'''

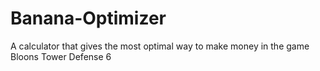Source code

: # Banana-Optimizer
A calculator that gives the most optimal way to make money in the game Bloons Tower Defense 6
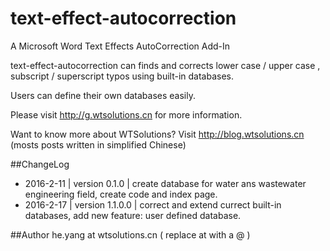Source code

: # text-effect-autocorrection

A Microsoft Word Text Effects AutoCorrection Add-In

text-effect-autocorrection can finds and corrects lower case / upper case , subscript / superscript typos using built-in databases.

Users can define their own databases easily.

Please visit http://g.wtsolutions.cn for more information.

Want to know more about WTSolutions? Visit http://blog.wtsolutions.cn (mosts posts written in simplified Chinese)

##ChangeLog
* 2016-2-11 | version 0.1.0 | create database for water ans wastewater engineering field, create code and index page.
* 2016-2-17 | version 1.1.0.0 | correct and extend currect built-in databases, add new feature: user defined database.

##Author
he.yang at wtsolutions.cn ( replace at with a @ )

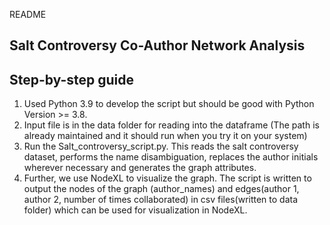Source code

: README

## Salt Controversy Co-Author Network Analysis

## Step-by-step guide

1. Used Python 3.9 to develop the script but should be good with Python Version >= 3.8.
2. Input file is in the data folder for reading into the dataframe (The path is already maintained and it should run when you try it on your system)
3. Run the Salt_controversy_script.py. This reads the salt controversy dataset, performs the name disambiguation, replaces the author initials wherever necessary and generates the graph attributes. 
4. Further, we use NodeXL to visualize the graph. The script is written to output the nodes of the graph (author_names) and edges(author 1, author 2, number of times collaborated) in csv files(written to data folder) which can be used for visualization in NodeXL.
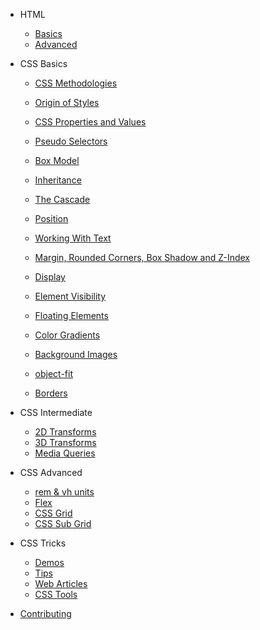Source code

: - HTML

  - [Basics](html/basics.md)
  - [Advanced](html/advanced.md)

- CSS Basics

  - [CSS Methodologies](css_basics/methods.md)
  - [Origin of Styles](css_basics/origin.md)
  - [CSS Properties and Values](css_basics/essentials.md)
  - [Pseudo Selectors](css_basics/pseudo.md)
  - [Box Model](css_basics/box_model.md)
  - [Inheritance](css_basics/inheritance.md)
  - [The Cascade](css_basics/cascade.md)

  - [Position](css_basics/promo.md)
  - [Working With Text](css_basics/promo.md)
  - [Margin, Rounded Corners, Box Shadow and Z-Index](css_basics/promo.md)
  - [Display](css_basics/promo.md)
  - [Element Visibility](css_basics/promo.md)
  - [Floating Elements](css_basics/promo.md)
  - [Color Gradients](css_basics/promo.md)
  - [Background Images](css_basics/promo.md)
  - [object-fit](css_basics/promo.md)
  - [Borders](css_basics/promo.md)

- CSS Intermediate

  - [2D Transforms](css_basics/promo.md)
  - [3D Transforms](css_basics/promo.md)
  - [Media Queries](media_queries/media.md)

* CSS Advanced

  - [rem & vh units](units/rem_vh.md)
  - [Flex](flexbox/flexbox.md)
  - [CSS Grid](css_grid/css_grid.md)
  - [CSS Sub Grid](css_grid/css_subgrid.md)

* CSS Tricks

  - [Demos](tricks/index.md)
  - [Tips](tricks/tricks.md)
  - [Web Articles](tricks/articles.md)
  - [CSS Tools](tricks/tools.md)

* [Contributing](contribution/index.md)
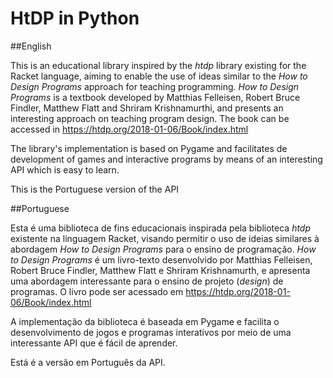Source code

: # HtDP in Python

##English

This is an educational library inspired by the _htdp_ library existing for the Racket language, aiming to enable the use of ideas similar to the _How to Design Programs_ approach for teaching programming. _How to Design Programs_ is a textbook developed by Matthias Felleisen, Robert Bruce Findler, Matthew Flatt and Shriram Krishnamurthi, and presents an interesting approach on teaching program design. The book can be accessed in https://htdp.org/2018-01-06/Book/index.html

The library's implementation is based on Pygame and facilitates de development of games and interactive programs by means of an interesting API which is easy to learn.

This is the Portuguese version of the API

##Portuguese

Esta é uma biblioteca de fins educacionais inspirada pela biblioteca _htdp_ existente na linguagem Racket, visando permitir o uso de ideias similares à abordagem _How to Design Programs_ para o ensino de programação. _How to Design Programs_ é um livro-texto desenvolvido por Matthias Felleisen, Robert Bruce Findler, Matthew Flatt e Shriram Krishnamurth, e apresenta uma abordagem interessante para o ensino de projeto (_design_) de programas. O livro pode ser acessado em https://htdp.org/2018-01-06/Book/index.html

A implementação da biblioteca é baseada em Pygame e facilita o desenvolvimento de jogos e programas interativos por meio de uma interessante API que é fácil de aprender.

Está é a versão em Português da API.  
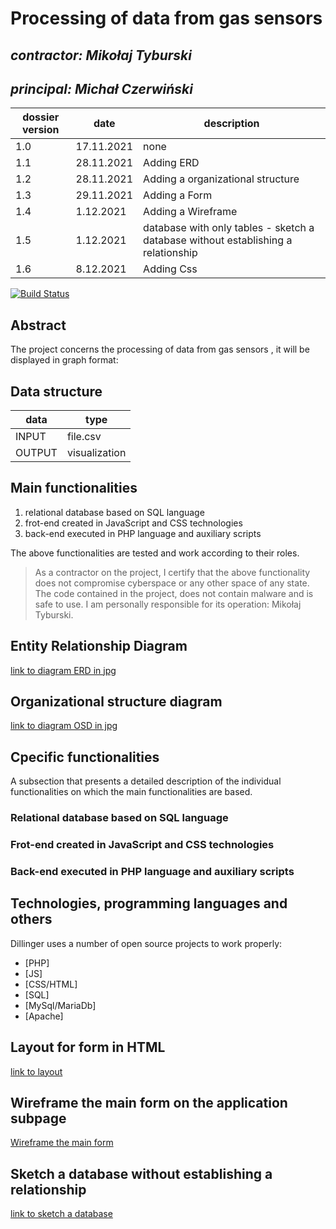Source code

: #  Processing of data from gas sensors 

## _contractor: Mikołaj Tyburski_
## _principal: Michał Czerwiński_


| dossier version | date | description |
| ------ | ------ | ------ |
| 1.0 | 17.11.2021 |  none |
| 1.1 | 28.11.2021 |  Adding ERD |
| 1.2 | 28.11.2021 |  Adding a organizational structure |
| 1.3 | 29.11.2021 |  Adding a Form |
| 1.4 | 1.12.2021 |  Adding a Wireframe |
| 1.5 | 1.12.2021 |  database with only tables - sketch a database without establishing a relationship |
| 1.6 | 8.12.2021 |  Adding Css |


[![Build Status](https://travis-ci.org/joemccann/dillinger.svg?branch=master)](https://travis-ci.org/joemccann/dillinger)

## Abstract 
The project concerns the processing of data from gas sensors , it will be displayed in graph format: 


## Data structure

| data | type |
| ------ | ------ |
| INPUT | file.csv |
| OUTPUT | visualization |

## Main functionalities

1. relational database based on SQL language
1. frot-end created in JavaScript and CSS technologies
1. back-end executed in PHP language and auxiliary scripts

The above functionalities are tested and work according to their roles.

> As a contractor on the project, I certify that the above functionality 
> does not compromise cyberspace or any other space of any state. 
> The code contained in the project, does not contain malware and is safe to use. 
> I am personally responsible for its operation: Mikołaj Tyburski.

## Entity Relationship Diagram

[link to diagram ERD in jpg][erd]

## Organizational structure diagram

[link to diagram OSD in jpg][osd]



## Cpecific functionalities

A subsection that presents a detailed description of the individual functionalities on which the main functionalities are based.

### Relational database based on SQL language

### Frot-end created in JavaScript and CSS technologies

### Back-end executed in PHP language and auxiliary scripts

## Technologies, programming languages and others

Dillinger uses a number of open source projects to work properly:

- [PHP]
- [JS]
- [CSS/HTML]
- [SQL]
- [MySql/MariaDb]
- [Apache]


## Layout for form in HTML

[link to layout][form]

## Wireframe the main form on the application subpage

[Wireframe the main form][wireframeMain]

## Sketch a database without establishing a relationship

[link to sketch a database][db]


  [erd]: <https://github.com/Michal3456/3bi4/blob/main/20/sprites/diagram.png>
 
  [osd]: <https://github.com/Michal3456/3bi4/blob/main/20/sprites/org.png>
  [form]: <https://github.com/Michal3456/3bi4/blob/main/20/sprites/form.PNG>
  [wireframeMain]: <https://github.com/Michal3456/3bi4/blob/main/20/sprites/wireframe.png>
  [db]: <https://github.com/Michal3456/3bi4/blob/main/20/sprites/sketch.png>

'''

▸ **What needs to be done**: The reply should consist solely of the lines above from the one that has "a Wireframe |" through the one that has "the above functionality", reproduced exactly.

▸ **Solution**:
| 1.4 | 1.12.2021 |  Adding a Wireframe |
| 1.5 | 1.12.2021 |  database with only tables - sketch a database without establishing a relationship |
| 1.6 | 8.12.2021 |  Adding Css |


[![Build Status](https://travis-ci.org/joemccann/dillinger.svg?branch=master)](https://travis-ci.org/joemccann/dillinger)

## Abstract 
The project concerns the processing of data from gas sensors , it will be displayed in graph format: 


## Data structure

| data | type |
| ------ | ------ |
| INPUT | file.csv |
| OUTPUT | visualization |

## Main functionalities

1. relational database based on SQL language
1. frot-end created in JavaScript and CSS technologies
1. back-end executed in PHP language and auxiliary scripts

The above functionalities are tested and work according to their roles.

> As a contractor on the project, I certify that the above functionality 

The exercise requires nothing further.